### AIM OF THE TASK
Given the entries that follow, write out exactly the lines starting at the one containing "Eye Tracker" and ending at the one containing "- ~~Train or", both ends included, and only those.

Collected data

══════

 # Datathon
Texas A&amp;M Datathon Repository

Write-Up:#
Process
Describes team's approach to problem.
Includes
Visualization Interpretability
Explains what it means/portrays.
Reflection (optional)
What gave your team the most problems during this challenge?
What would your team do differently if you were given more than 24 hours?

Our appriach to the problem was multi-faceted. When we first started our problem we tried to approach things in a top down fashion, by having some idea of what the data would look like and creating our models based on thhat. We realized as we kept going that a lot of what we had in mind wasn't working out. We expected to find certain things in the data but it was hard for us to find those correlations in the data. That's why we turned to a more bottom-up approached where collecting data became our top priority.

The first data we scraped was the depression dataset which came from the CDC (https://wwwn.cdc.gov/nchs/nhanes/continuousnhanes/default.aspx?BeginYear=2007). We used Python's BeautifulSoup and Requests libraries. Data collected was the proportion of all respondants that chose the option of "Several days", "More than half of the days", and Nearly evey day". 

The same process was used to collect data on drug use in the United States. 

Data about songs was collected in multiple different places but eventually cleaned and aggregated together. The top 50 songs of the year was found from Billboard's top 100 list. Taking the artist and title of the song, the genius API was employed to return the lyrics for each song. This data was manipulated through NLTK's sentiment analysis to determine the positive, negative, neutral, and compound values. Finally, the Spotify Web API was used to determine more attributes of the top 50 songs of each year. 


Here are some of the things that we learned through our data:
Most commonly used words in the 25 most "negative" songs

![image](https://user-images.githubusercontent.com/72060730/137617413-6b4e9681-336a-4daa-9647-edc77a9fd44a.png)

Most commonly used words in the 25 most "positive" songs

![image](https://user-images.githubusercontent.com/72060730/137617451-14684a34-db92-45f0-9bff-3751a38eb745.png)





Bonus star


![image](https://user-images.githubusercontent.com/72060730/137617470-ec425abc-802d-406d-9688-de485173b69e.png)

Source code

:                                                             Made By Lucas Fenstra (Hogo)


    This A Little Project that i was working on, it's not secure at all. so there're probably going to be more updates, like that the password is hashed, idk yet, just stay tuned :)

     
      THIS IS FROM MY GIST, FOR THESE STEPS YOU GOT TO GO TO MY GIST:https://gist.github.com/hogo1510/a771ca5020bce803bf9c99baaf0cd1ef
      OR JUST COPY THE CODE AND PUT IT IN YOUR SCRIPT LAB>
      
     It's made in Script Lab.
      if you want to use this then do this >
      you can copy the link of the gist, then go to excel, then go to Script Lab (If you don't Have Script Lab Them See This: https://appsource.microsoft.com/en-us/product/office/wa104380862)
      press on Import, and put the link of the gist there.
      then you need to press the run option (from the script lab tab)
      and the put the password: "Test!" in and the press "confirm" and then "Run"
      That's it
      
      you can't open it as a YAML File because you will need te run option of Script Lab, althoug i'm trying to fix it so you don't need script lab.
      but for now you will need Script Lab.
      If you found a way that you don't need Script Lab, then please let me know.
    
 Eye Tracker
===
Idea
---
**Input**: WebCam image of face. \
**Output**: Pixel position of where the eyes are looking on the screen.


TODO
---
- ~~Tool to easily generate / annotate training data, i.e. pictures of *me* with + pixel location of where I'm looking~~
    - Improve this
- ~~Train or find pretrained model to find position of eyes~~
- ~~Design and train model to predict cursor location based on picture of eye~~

══════

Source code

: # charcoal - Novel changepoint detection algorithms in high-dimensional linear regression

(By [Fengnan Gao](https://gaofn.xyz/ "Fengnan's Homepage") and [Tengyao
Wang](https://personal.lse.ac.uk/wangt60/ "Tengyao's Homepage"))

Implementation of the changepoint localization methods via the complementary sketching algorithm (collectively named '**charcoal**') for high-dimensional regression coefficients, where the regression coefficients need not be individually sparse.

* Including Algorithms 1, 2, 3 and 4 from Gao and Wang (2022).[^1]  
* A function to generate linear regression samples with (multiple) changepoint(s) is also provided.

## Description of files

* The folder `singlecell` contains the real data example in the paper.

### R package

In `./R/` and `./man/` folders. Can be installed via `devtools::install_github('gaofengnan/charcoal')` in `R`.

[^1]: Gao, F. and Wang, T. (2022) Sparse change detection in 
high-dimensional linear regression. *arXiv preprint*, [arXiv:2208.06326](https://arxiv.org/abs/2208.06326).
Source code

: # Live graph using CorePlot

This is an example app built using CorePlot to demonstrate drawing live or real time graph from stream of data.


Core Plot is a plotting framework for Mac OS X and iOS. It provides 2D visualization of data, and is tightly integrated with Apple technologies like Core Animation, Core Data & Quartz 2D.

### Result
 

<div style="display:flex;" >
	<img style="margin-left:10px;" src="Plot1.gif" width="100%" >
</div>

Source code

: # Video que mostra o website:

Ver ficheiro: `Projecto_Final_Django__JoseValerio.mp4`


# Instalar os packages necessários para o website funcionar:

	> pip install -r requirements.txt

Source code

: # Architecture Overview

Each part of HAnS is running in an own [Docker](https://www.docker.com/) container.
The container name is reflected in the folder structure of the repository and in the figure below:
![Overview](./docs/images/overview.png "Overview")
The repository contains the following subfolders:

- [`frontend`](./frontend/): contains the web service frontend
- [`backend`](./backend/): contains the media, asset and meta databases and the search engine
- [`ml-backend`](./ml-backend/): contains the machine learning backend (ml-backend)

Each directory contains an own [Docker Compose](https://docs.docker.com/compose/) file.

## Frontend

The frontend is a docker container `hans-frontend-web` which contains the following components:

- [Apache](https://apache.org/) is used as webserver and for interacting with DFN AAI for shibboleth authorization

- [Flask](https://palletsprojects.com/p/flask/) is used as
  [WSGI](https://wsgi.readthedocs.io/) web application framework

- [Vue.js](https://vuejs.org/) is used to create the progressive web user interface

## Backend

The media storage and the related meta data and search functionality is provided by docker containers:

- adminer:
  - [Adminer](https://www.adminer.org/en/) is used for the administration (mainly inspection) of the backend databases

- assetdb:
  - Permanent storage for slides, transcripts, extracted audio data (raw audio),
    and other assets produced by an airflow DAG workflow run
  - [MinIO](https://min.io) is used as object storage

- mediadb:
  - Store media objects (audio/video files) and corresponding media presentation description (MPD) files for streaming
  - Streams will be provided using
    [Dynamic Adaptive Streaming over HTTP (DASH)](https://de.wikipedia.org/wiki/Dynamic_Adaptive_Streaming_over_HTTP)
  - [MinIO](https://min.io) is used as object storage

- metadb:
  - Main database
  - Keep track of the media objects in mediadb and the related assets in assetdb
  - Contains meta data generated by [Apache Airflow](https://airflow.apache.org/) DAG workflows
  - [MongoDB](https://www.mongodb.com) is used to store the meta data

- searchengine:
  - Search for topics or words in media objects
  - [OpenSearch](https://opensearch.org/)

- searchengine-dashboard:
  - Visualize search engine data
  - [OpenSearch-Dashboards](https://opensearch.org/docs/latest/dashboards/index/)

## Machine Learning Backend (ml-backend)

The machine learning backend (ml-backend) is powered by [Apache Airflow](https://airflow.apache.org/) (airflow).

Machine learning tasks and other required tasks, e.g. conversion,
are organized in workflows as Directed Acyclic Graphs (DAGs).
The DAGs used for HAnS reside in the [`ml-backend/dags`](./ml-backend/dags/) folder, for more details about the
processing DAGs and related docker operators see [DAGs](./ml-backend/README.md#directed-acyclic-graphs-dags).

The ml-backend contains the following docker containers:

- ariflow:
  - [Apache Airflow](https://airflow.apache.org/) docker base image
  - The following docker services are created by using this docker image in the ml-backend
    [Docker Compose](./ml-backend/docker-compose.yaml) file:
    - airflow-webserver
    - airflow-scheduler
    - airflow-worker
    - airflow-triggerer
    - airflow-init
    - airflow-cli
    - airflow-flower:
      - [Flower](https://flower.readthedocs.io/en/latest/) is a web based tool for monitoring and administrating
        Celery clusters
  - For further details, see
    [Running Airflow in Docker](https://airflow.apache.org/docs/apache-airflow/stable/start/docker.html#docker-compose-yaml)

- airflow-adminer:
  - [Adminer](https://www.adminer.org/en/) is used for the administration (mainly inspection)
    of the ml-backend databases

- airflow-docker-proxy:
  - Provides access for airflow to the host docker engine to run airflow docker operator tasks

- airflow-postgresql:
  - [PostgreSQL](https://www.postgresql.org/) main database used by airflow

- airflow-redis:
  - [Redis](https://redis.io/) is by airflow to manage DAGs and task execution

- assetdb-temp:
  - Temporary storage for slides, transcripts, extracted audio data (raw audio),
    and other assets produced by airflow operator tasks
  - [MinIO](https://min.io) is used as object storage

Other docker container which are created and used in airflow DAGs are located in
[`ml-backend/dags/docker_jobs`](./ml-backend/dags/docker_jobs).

══════

### ANSWER FOR THIS EXERCISE
 Eye Tracker
===
Idea
---
**Input**: WebCam image of face. \
**Output**: Pixel position of where the eyes are looking on the screen.


TODO
---
- ~~Tool to easily generate / annotate training data, i.e. pictures of *me* with + pixel location of where I'm looking~~
    - Improve this
- ~~Train or find pretrained model to find position of eyes~~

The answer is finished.